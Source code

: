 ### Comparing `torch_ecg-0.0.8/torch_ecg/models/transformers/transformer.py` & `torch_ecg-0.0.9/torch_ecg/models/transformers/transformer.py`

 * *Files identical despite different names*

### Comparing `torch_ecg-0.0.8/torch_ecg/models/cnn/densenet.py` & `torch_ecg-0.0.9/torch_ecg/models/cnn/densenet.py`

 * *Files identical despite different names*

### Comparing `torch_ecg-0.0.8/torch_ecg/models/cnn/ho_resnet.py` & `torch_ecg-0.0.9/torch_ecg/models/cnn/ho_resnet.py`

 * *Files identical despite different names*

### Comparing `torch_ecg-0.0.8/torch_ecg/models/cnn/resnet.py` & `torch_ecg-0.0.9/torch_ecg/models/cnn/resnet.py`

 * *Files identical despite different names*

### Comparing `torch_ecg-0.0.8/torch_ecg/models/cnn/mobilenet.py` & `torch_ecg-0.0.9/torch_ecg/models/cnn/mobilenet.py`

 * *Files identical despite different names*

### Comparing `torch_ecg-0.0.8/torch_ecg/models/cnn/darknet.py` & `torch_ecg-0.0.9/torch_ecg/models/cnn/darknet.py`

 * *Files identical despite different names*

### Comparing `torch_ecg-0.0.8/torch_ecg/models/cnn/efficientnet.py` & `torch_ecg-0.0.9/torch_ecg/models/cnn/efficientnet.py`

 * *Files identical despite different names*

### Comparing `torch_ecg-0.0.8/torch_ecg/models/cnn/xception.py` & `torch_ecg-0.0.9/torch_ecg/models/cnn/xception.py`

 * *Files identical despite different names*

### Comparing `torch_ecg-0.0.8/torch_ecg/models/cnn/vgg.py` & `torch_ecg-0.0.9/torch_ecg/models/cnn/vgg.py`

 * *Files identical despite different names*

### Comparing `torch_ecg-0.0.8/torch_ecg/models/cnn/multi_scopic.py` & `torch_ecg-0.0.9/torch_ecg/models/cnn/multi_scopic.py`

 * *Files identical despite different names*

==

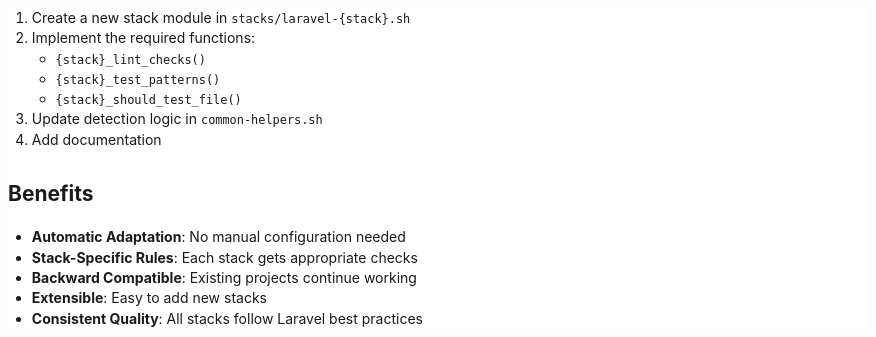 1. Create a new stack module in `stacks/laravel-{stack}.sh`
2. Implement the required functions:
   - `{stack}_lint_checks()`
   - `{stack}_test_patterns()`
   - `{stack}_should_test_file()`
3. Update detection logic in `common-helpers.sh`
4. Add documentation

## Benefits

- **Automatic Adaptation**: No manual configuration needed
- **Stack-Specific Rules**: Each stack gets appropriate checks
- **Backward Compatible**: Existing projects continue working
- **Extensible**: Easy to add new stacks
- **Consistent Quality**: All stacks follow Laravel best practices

---

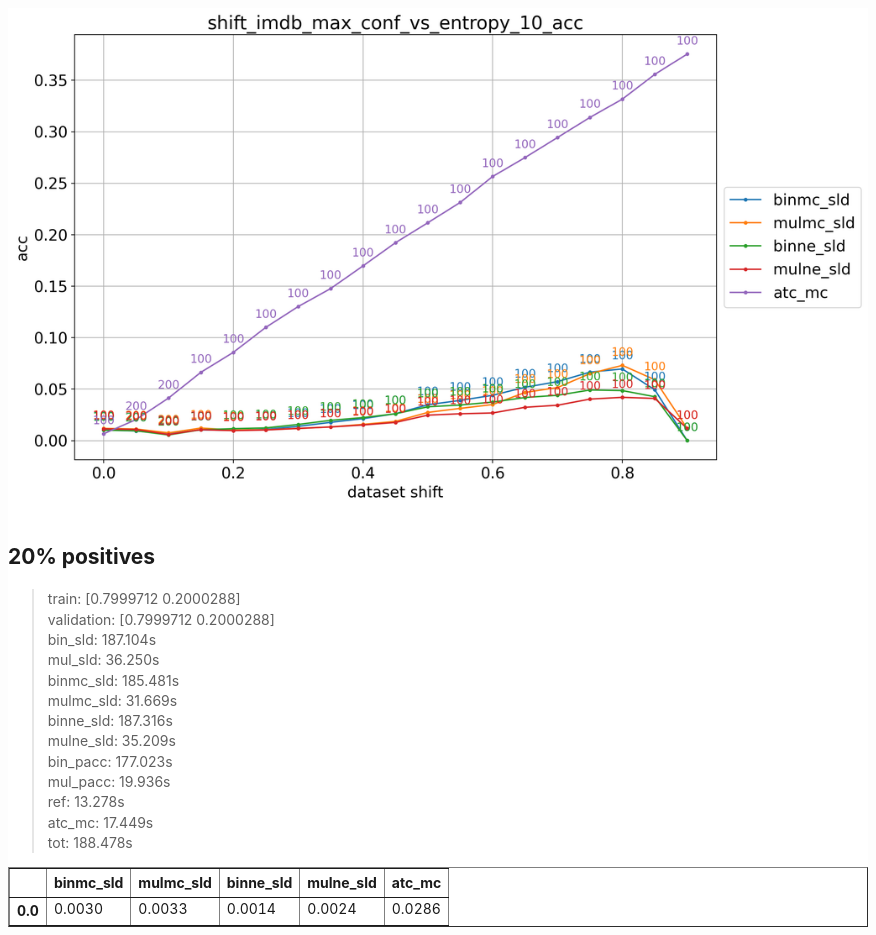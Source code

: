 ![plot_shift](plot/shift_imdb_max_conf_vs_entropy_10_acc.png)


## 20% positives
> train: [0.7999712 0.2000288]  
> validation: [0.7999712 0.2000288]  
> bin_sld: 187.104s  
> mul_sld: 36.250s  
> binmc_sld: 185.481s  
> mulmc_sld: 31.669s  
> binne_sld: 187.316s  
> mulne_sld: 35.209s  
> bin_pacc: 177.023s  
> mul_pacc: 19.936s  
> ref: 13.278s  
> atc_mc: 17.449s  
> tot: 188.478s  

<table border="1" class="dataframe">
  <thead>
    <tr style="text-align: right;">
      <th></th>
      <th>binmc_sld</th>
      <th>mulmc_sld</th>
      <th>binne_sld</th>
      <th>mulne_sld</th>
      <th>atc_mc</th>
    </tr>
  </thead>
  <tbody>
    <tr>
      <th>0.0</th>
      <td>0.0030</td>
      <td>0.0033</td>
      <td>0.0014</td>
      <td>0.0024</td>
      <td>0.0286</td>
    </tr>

• _YOUR TASK_: With the line that has "- **Extensible**: Easy to add new stacks" as the first and the line that has "- **Consistent Quality**: All" as the last, repeat exactly that run of lines above and no more.

• _RESULT BELOW_:
- **Extensible**: Easy to add new stacks
- **Consistent Quality**: All stacks follow Laravel best practices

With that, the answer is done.